Don’t “Predict”, but “Observe” — Cloud Cost Management is Signal Processing, Not Budgeting FinOps

If there’s noise in an electrocardiogram, the arrhythmia that truly needs to be seen becomes invisible.

Cloud costs are exactly the same.

>

What this article covers

  • Why cloud cost forecasting is inherently difficult
  • The decisive difference between traditional IT budget models vs. cloud budget models
  • FinOps operating cycle — Forecast → Observe → Adjust
  • Why key metrics have shifted from Forecast Accuracy to Anomaly Detection Time
  • The real crime of undeleted resources — not cost leakage, but signal masking

The Illusion of ±5% Forecasting

Traditional IT budgets typically aim for ±5% accuracy. If you buy 100 servers, those 100 servers are depreciated over 5 years, so forecasting is essentially a single multiplication. It’s a model that’s easy for CFOs to manage.

However, the cloud directly contradicts this model.

  • Traffic varies weekly
  • Releasing a new feature changes the cost structure
  • Running a data pipeline once can double that month’s bill
  • If someone leaves a GPU instance running and forgets about it, millions of won can be charged in just a few days

In such an environment, ±5% forecasting is a lie. A budget built on lies collapses in the first quarter, and by the second quarter, everyone starts ignoring those numbers.

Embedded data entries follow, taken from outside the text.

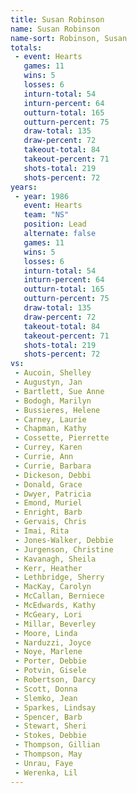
 ```yaml
---
title: Susan Robinson
name: Susan Robinson
name-sort: Robinson, Susan
totals:
 - event: Hearts
   games: 11
   wins: 5
   losses: 6
   inturn-total: 54
   inturn-percent: 64
   outturn-total: 165
   outturn-percent: 75
   draw-total: 135
   draw-percent: 72
   takeout-total: 84
   takeout-percent: 71
   shots-total: 219
   shots-percent: 72
years:
 - year: 1986
   event: Hearts
   team: "NS"
   position: Lead
   alternate: false
   games: 11
   wins: 5
   losses: 6
   inturn-total: 54
   inturn-percent: 64
   outturn-total: 165
   outturn-percent: 75
   draw-total: 135
   draw-percent: 72
   takeout-total: 84
   takeout-percent: 71
   shots-total: 219
   shots-percent: 72
vs:
 - Aucoin, Shelley
 - Augustyn, Jan
 - Bartlett, Sue Anne
 - Bodogh, Marilyn
 - Bussieres, Helene
 - Carney, Laurie
 - Chapman, Kathy
 - Cossette, Pierrette
 - Currey, Karen
 - Currie, Ann
 - Currie, Barbara
 - Dickeson, Debbi
 - Donald, Grace
 - Dwyer, Patricia
 - Emond, Muriel
 - Enright, Barb
 - Gervais, Chris
 - Imai, Rita
 - Jones-Walker, Debbie
 - Jurgenson, Christine
 - Kavanagh, Sheila
 - Kerr, Heather
 - Lethbridge, Sherry
 - MacKay, Carolyn
 - McCallan, Berniece
 - McEdwards, Kathy
 - McGeary, Lori
 - Millar, Beverley
 - Moore, Linda
 - Narduzzi, Joyce
 - Noye, Marlene
 - Porter, Debbie
 - Potvin, Gisele
 - Robertson, Darcy
 - Scott, Donna
 - Slemko, Jean
 - Sparkes, Lindsay
 - Spencer, Barb
 - Stewart, Sheri
 - Stokes, Debbie
 - Thompson, Gillian
 - Thompson, May
 - Unrau, Faye
 - Werenka, Lil
---
```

Cloud is “Variability Itself”

The FinOps Foundation strongly emphasizes a principle:

“Cloud is variable by nature. Manage variability — don’t try to eliminate it.”

Cloud variability is not a flaw, but a characteristic. Trying to eliminate variability also kills the cloud’s greatest advantage: Elasticity. RI (Reserved Instances) or Savings Plans are ultimately just tools to define “how much variability to accept,” and they cannot eliminate variability itself.

Therefore, the first realization in practical cloud cost management is this:

“Don’t try to hit a precise number; stay within a range.”

The target metrics themselves change.

Item Traditional IT FinOps
Forecast Accuracy ±5% ±12~15% (Excellent), ±20% (Acceptable)
Budget Review Cycle Quarterly Daily/Weekly
Key KPI Budget Compliance Rate Mean Time To Detect (MTTD)

The Real Operating Model: Forecast → Observe → Adjust

Cloud cost management operates in the following short cycle:

1. Forecast — Set the Guardrails

At the beginning of the month, define an acceptable range where “costs within this range are normal.” This is not an exact number. This range becomes the baseline for Budget Alerts and Anomaly Detection.

2. Observe — Monitor Actual Costs Daily

Cost Explorer Daily Report, Cost Anomaly Detection alerts, Slack bots — any tool is fine. The key is to ensure that “no charges go unnoticed for longer than a day.”

3. Adjust — Analyze Variance and Update the Model

Review the actual difference (Variance) against the forecast weekly or monthly. If there’s a significant difference, classify the cause and incorporate it into the next month’s forecasting model. Acknowledging deviations and updating the model is the honesty of FinOps.

The essence of this cycle is simple:

Making mistakes is normal; quickly noticing them is key.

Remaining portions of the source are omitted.